I prefer Carbuncle Cemetary.

Both are about as long as they can be...any more letters and the name won't fit on the arch. He says that no one will know what a 'carbuncle" is...I say that's fine with me. Most don't "get" the "Mummy Deerest" zombie deer either, but we still put that out. 

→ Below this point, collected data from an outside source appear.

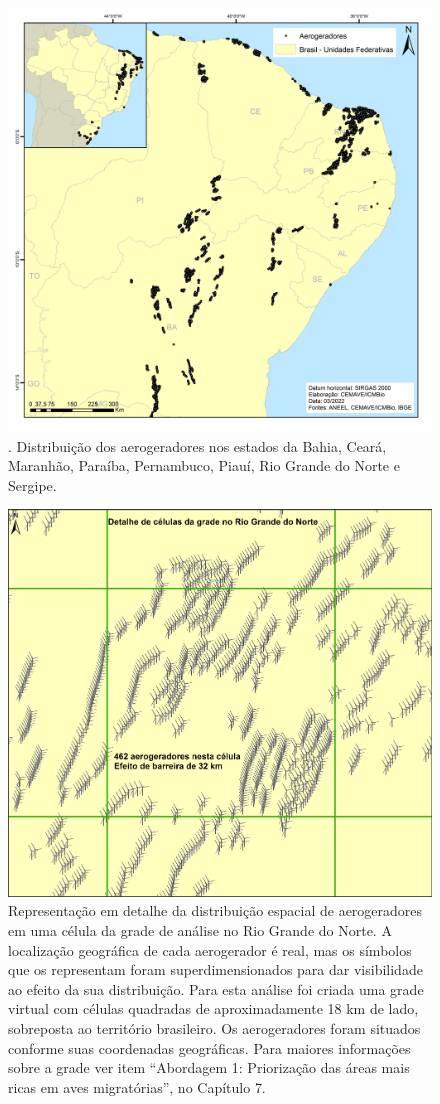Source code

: \documentclass[
  oneside]{scrbook}
\begin{document}
\begin{figure}[H]

{\centering \includegraphics[width=0.75\linewidth]{imagens/cap07/Figura_7.41} 

}

\caption{. Distribuição dos aerogeradores nos estados da Bahia, Ceará, Maranhão, Paraíba, Pernambuco, Piauí, Rio Grande do Norte e Sergipe.}\label{fig:61a}
\end{figure}

\begin{figure}[H]

{\centering \includegraphics[width=0.75\linewidth]{imagens/cap07/Figura_7.42} 

}

\caption{Representação em detalhe da distribuição espacial de aerogeradores em uma célula da grade de análise no Rio Grande do Norte. A localização geográfica de cada aerogerador é real, mas os símbolos que os representam foram superdimensionados para dar visibilidade ao efeito da sua distribuição. Para esta análise foi criada uma grade virtual com células quadradas de aproximadamente 18 km de lado, sobreposta ao território brasileiro. Os aerogeradores foram situados conforme suas coordenadas geográficas. Para maiores informações sobre a grade ver item “Abordagem 1: Priorização das áreas mais ricas em aves migratórias”, no Capítulo 7.}\label{fig:61b}
\end{figure}
\end{document}
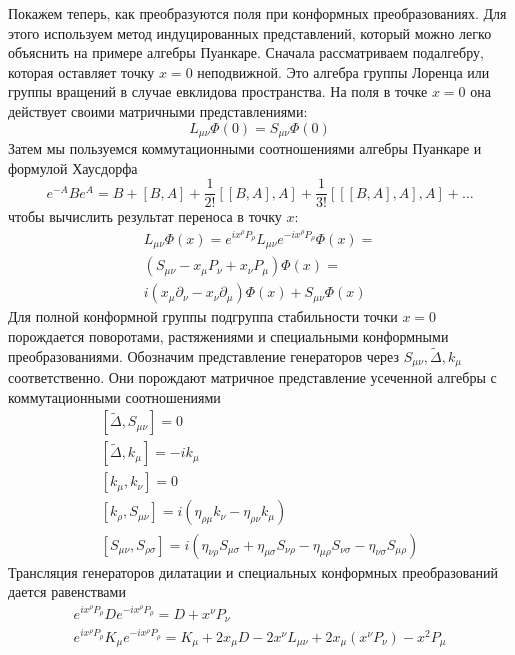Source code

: \documentclass[a4paper,12pt]{article}
\theoremstyle{definition}
\theoremstyle{definition}
\theoremstyle{definition}
\begin{document}
Покажем теперь, как преобразуются поля при конформных преобразованиях. Для этого используем метод индуцированных представлений, который можно легко объяснить на примере алгебры Пуанкаре. Сначала рассматриваем подалгебру, которая оставляет точку $x=0$ неподвижной. Это алгебра группы Лоренца или группы вращений в случае евклидова пространства. На поля в точке $x=0$ она действует своими матричными представлениями:
\begin{equation}
  \label{eq:176}
  L_{\mu\nu}\Phi(0)=S_{\mu\nu}\Phi(0)
\end{equation}
Затем мы пользуемся коммутационными соотношениями алгебры Пуанкаре и формулой Хаусдорфа
\begin{equation}
  \label{eq:177}
  e^{-A}B e^{A}=B+[B,A]+\frac{1}{2!}[[B,A],A]+\frac{1}{3!}[[[B,A],A],A]+\dots
\end{equation}
чтобы вычислить результат переноса в точку $x$:
\begin{multline}
  \label{eq:178}
  L_{\mu\nu}\Phi(x)=e^{ix^{\rho}P_{\rho}}L_{\mu\nu}e^{-i x^{\rho}P_{\rho}}\Phi(x)=\\
  (S_{\mu\nu}-x_{\mu}P_{\nu}+x_{\nu}P_{\mu})\Phi(x)=\\
  i(x_{\mu}\partial_{\nu}-x_{\nu}\partial_{\mu})\Phi(x)+S_{\mu\nu}\Phi(x)
\end{multline}
Для полной конформной группы подгруппа стабильности точки $x=0$ порождается поворотами, растяжениями и специальными конформными преобразованиями. Обозначим представление генераторов через $S_{\mu\nu}, \tilde \Delta, k_{\mu}$ соответственно. Они порождают матричное представление усеченной алгебры с коммутационными соотношениями
\begin{eqnarray}
  \label{eq:179}
  \left[\tilde\Delta,S_{\mu\nu}\right]=0\\
  \left[\tilde \Delta,k_{\mu}\right]=-i k_{\mu}\\
  \left[k_{\mu},k_{\nu}\right]=0\\
  \left[k_{\rho},S_{\mu\nu}\right]=i(\eta_{\rho\mu}k_{\nu}-\eta_{\rho\nu}k_{\mu})\\
  \left[S_{\mu\nu},S_{\rho\sigma}\right]=i(\eta_{\nu\rho}S_{\mu\sigma}+\eta_{\mu\sigma}S_{\nu\rho}-\eta_{\mu\rho}S_{\nu\sigma}-\eta_{\nu\sigma}S_{\mu\rho})
\end{eqnarray}
Трансляция генераторов дилатации и специальных конформных преобразований дается равенствами
\begin{eqnarray}
  \label{eq:180}
  e^{i x^{\rho}P_{\rho}}D e^{-i x^{\rho}P_{\rho}}=D+x^{\nu}P_{\nu}\\
  e^{i x^{\rho}P_{\rho}}K_{\mu} e^{-i x^{\rho}P_{\rho}}=K_{\mu}+2x_{\mu}D -2 x^{\nu}L_{\mu\nu}+2x_{\mu}(x^{\nu}P_{\nu})-x^{2} P_{\mu}
\end{eqnarray}
\end{document}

What's your vote? Or do you have a write-in name you can suggest? The cemetary is on a slight hill, so I wanted Carbuncle Hill Cemetary, but that would be waaayy too long. I suppose Sebaceous Cemetary is too foo-foo as well....ideas?? The lettering is getting put up soon...HELP!


d5:xbones:


----------



## PeeWeePinson (Feb 23, 2006)

Not sure what your reasons are for "Carbuncle" and "Durtknapp" what is the connection to your residence?


----------



## turtle2778 (Jul 9, 2006)

Im think no connection at all here PeeWee. Durtknapp= Dirt Nap and Carbuncle is a disgusting absess pussing and oozing worse than a boil YUCK YUCK YUCK!! I personally like DurtKnapp Cemetery


----------



## debbie5 (Mar 2, 2007)

Nope- no connection. Just want a memorable name.


d5


----------



## Tyler (Jul 17, 2008)

Id go with durtknapp too, I think it is definatly memorable.


----------



## Lilly (Jun 13, 2006)

CARBUNCLE gets my vote 
thats a great name


----------